Adventure – Amusing reflections
Posted on June 3rd, 2019

Laksiri Warnakula

Attempts to conquer heights, be it a mountain or any other carry their own perils and risks. Generally, glory and peril walk side by side in such endeavors, until the former or the latter wins, in the end”.

Already eleven or twelve climbers have perished on the slopes of the Mount Everest, in this year alone and that is only so far. This sad news made me ponder on ‘the diverse nature of adventure and that craving for a bit of it present in almost every human being and the question how much or less of it in each one of us is there, longing for those quests, some of which are unbelievably dangerous?’

Now at one end of the scale are the minimal risk takers with hardly any love for or sense of adventure at all, who cannot even be persuaded to climb anything higher than an anthill or dare venture out further than to a depth around knee level in any water body, be it a pool, a lake, a river or even the mighty ocean. They live lives governed by the principle that as long as you keep away from everything that has even the slightest chance of going wrong, you are safe. However, the question is can you find such absolute and guaranteed safety in this world of ours, where your safety depends as much on numerous external factors that are beyond your control?

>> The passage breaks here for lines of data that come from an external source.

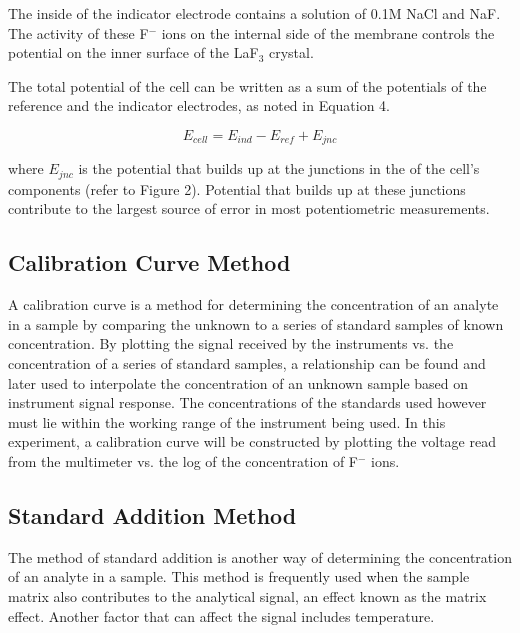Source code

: \documentclass{article}
\begin{document}
The inside of the indicator electrode contains a solution of 0.1M NaCl and NaF.
The activity of these F$^-$ ions on the internal side of the membrane controls
the potential on the inner surface of the LaF$_3$ crystal.

The total potential of the cell can be written as a sum of the potentials of the
reference and the indicator electrodes, as noted in Equation 4.
\begin{center}
    \begin{equation}
        E_{cell} = E_{ind} - E_{ref} + E_{jnc}
    \end{equation}
\end{center}
where $E_{jnc}$ is the potential that builds up at the junctions in the
of the cell's components (refer to Figure 2). Potential that builds up at these
junctions contribute to the largest source of error in most potentiometric
measurements. \cite{nmt}

\subsection {Calibration Curve Method}
A calibration curve is a method for determining the concentration of an analyte
in a sample by comparing the unknown to a series of standard samples of known
concentration. By plotting the signal received by the instruments vs. the concentration of a series of standard samples, a relationship can be found and
later used to interpolate the concentration of an unknown sample based on
instrument signal response. The concentrations of the standards used however
must lie within the working range of the instrument being used. In this
experiment, a calibration curve will be constructed by plotting the voltage read
from the multimeter vs. the log of the concentration of F$^-$ ions.

\subsection {Standard Addition Method}
The method of standard addition is another way of determining the concentration
of an analyte in a sample. This method is frequently used when the sample matrix
also contributes to the analytical signal, an effect known as the matrix effect.
\cite{Harris} Another factor that can affect the signal includes temperature.
\end{document}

Yet our minimal risk takers don’t get deterred or disturbed by such arguments. They would as best as they can try to avoid anything and everything that they think may put them in danger. And they are also firm believers in superstition so much so that they will truly think that the little house gecko, who is going after a mosquito on a wall suddenly abandons its stalking and decides to come up with its usual chattering call ‘chuck, chuck, chuck’, is actually telling them that it’s a foreboding. And one of them might even hurriedly start looking for that handbook of ‘Huunu Sasthare’, if it happens to be at his/her home. Or what about that innocuous looking black cat that happens to be crossing the same patch of the road that our superstitious friend is walking along? Would his casual thoughts as regards it be limited in extent to ‘oh a poor stray cat on the prowl’: I doubt it.

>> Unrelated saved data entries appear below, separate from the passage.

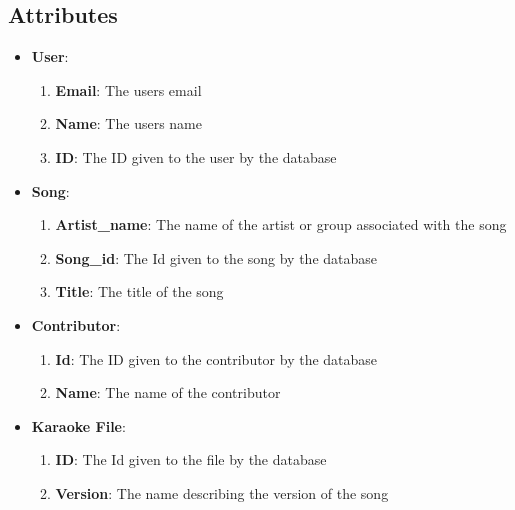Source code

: \documentclass{report}
\begin{document}
    \bigbreak \noindent 
    \subsection{Attributes}
    \begin{itemize}
        \item \textbf{User}:
            \begin{enumerate}
                \item \textbf{Email}: The users email
                \item \textbf{Name}: The users name
                \item \textbf{ID}: The ID given to the user by the database
            \end{enumerate}
        \item \textbf{Song}:
            \begin{enumerate}
                \item \textbf{Artist\_name}: The name of the artist or group associated with the song
                \item \textbf{Song\_id}: The Id given to the song by the database
                \item \textbf{Title}: The title of the song
            \end{enumerate}
        \item \textbf{Contributor}:
            \begin{enumerate}
                \item \textbf{Id}: The ID given to the contributor by the database
                \item \textbf{Name}: The name of the contributor
            \end{enumerate}
        \item \textbf{Karaoke File}:
            \begin{enumerate}
                \item \textbf{ID}: The Id given to the file by the database
                \item \textbf{Version}: The name describing the version of the song
            \end{enumerate}
    \end{itemize}

    \pagebreak 
\end{document}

Now at the other end of the scale are sitting the exact opposite, who enjoy risk-taking and relish it, going for adventures of all sorts, mostly very dangerous and doing it for the sake of glory, sheer thrill, sense of achievement and so on and so forth.  

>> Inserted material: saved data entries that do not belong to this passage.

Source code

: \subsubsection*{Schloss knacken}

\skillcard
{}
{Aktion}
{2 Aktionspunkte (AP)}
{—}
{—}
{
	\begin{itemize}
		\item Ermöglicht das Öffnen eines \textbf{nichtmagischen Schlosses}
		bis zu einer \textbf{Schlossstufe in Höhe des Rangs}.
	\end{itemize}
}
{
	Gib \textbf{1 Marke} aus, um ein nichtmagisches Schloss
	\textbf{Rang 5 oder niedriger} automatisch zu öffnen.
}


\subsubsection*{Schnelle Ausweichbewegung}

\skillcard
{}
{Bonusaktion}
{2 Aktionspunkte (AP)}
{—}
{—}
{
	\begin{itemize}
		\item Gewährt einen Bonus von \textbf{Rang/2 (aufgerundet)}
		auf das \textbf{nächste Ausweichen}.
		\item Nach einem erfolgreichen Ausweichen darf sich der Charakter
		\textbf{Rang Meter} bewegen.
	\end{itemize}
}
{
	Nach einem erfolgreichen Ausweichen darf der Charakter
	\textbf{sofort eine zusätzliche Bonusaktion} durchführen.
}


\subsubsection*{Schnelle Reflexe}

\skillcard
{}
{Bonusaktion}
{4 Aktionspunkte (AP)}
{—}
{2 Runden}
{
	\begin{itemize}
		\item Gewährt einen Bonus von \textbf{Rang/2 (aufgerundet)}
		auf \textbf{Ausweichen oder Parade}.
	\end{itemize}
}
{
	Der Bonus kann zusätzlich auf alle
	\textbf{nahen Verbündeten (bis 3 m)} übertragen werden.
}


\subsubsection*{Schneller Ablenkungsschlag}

And apart from those extremely challenging and dangerous adventures such as mountain-climbing, there are other equally dangerous and at the same time immensely foolish ones too that some of our friends at the other extreme end of the scale tend to go for. To keep it short, I will site only a couple here. But then before going any further; ‘isn’t there a degree of foolishness attached to all extreme types of adventure and sport, anyway?’

Poking one’s head into the cavernous mouth lined with razor-sharp, sawtooth-like dental armour of a fifteen-foot alligator is one, for example. This present-day descendant of the dinosaurs that roamed the earth millions of years ago, is said to have only a tiny brain even after all those eons that have passed by, and it’s more like a chancy game of Russian roulette, when or whether the creature decides to shut its snout with a human neck inside it for chewing at leisure. 

And then we have some, who, adequately emboldened by alcohol and apparently empowered by those ‘Ali manthara’ dare challenge a wild elephant that is peacefully chomping away on a leafy branch in a patch of jungle. In spite of being called gentle giants and quite correctly so, they too like us the humans don’t take it lightly, when someone tries to invade their personal space. And unfortunately, those who dared to do so, didn’t live to tell the rest of the tale, as far as I know. 

Now, this particular form of adventure could be more or less limited and quite unique to, Sri Lanka only.  And then I am not sure whether this kind of sheer stupidity should be called an adventure at all, other than that it is plain suicide. However, according to the ‘Oxford English Dictionary’ an adventure is; ‘An unusual and exciting or daring experience, Excitement associated with danger or taking of risks, A reckless or potentially hazardous action or enterprise’ etc. So, it, nevertheless, is adventure too, of some kind.

Anyway, engaging in true adventure is no doubt challenging and once accomplished, can be very exhilarating too. To the person, who wins in the end beating all odds, I am sure it brings a great sense of achievement and fulfillment, a magical sensation of unburdening a weight that he/she had carried so long.

And before I leave, must I say for myself that I am somewhere in the middle of that scale or should I honestly admit that actually it is now far more to the left than to the right? Yes. Years have taken their toll and they did teach me a few lessons too!

Now this brief article wouldn’t be complete without a mention of a very special kind of an adventure, which is the political adventure. And particularly, in our land like no other, it is one adventure that still guarantees a victory in the end, if not glory. Isn’t a hefty pension after just five years of idling in Diyawanna environs along with ample real estate and other forms of wealth acquired and accumulated during that state-paid vacation, enough, whether one wins or loses, at the end of one’s adventurous tenure, so to speak?